- _Dataset entries_

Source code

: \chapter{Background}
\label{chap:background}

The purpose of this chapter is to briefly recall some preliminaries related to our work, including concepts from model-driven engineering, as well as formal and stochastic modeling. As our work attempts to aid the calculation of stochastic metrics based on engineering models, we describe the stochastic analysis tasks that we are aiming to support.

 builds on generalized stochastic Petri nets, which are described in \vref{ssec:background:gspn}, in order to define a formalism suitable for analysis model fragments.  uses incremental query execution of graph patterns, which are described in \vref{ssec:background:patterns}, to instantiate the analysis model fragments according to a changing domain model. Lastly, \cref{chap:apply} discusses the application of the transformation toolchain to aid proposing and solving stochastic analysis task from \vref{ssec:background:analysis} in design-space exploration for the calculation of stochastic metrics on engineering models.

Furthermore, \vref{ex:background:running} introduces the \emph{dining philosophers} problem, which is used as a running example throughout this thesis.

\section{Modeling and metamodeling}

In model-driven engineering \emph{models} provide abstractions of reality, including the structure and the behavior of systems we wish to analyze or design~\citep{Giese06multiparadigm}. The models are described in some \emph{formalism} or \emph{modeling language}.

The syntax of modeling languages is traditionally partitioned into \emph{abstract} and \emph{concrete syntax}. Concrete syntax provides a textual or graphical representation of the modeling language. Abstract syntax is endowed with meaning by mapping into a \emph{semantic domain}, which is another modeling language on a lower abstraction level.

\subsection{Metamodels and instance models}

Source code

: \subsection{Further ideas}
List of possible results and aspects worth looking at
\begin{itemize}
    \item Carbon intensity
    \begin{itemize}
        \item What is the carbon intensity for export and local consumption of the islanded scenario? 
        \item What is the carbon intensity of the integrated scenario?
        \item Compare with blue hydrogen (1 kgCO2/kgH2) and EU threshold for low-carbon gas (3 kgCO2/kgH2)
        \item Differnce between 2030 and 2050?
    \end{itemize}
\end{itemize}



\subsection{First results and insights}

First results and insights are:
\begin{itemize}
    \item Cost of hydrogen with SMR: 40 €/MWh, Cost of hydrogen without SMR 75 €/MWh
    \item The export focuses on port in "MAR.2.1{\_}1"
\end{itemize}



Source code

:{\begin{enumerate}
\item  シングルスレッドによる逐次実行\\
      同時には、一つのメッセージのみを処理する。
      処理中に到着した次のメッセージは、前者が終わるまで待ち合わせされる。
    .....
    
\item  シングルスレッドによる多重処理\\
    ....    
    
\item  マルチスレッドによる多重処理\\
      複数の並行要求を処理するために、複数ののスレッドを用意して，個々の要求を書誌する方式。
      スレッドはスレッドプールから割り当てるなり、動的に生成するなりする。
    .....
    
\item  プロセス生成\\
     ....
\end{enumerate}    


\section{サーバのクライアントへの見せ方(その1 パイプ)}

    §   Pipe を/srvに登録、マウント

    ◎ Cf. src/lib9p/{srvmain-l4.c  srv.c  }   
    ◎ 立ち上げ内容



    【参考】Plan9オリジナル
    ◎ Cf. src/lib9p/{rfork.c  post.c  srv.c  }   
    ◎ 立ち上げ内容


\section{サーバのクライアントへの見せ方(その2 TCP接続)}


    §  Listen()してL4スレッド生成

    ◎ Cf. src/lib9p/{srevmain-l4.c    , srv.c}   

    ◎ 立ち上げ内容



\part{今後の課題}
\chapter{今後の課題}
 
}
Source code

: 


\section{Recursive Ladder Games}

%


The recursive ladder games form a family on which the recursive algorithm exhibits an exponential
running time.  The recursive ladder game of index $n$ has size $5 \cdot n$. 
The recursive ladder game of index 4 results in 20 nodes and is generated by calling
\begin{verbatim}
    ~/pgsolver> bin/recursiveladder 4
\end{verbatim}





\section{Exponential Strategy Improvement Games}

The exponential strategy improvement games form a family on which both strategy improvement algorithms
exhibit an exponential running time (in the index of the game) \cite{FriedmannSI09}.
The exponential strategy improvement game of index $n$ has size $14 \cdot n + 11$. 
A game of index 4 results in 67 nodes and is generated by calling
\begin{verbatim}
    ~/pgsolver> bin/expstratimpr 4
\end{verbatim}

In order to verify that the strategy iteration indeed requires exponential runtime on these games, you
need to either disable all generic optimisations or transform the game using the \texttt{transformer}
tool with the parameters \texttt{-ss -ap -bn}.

- _Work instruction_
Scan the records for the string "emph" and show every line that contains it.

- _Completed task_
Furthermore, \vref{ex:background:running} introduces the \emph{dining philosophers} problem, which is used as a running example throughout this thesis.
In model-driven engineering \emph{models} provide abstractions of reality, including the structure and the behavior of systems we wish to analyze or design~\citep{Giese06multiparadigm}. The models are described in some \emph{formalism} or \emph{modeling language}.
The syntax of modeling languages is traditionally partitioned into \emph{abstract} and \emph{concrete syntax}. Concrete syntax provides a textual or graphical representation of the modeling language. Abstract syntax is endowed with meaning by mapping into a \emph{semantic domain}, which is another modeling language on a lower abstraction level.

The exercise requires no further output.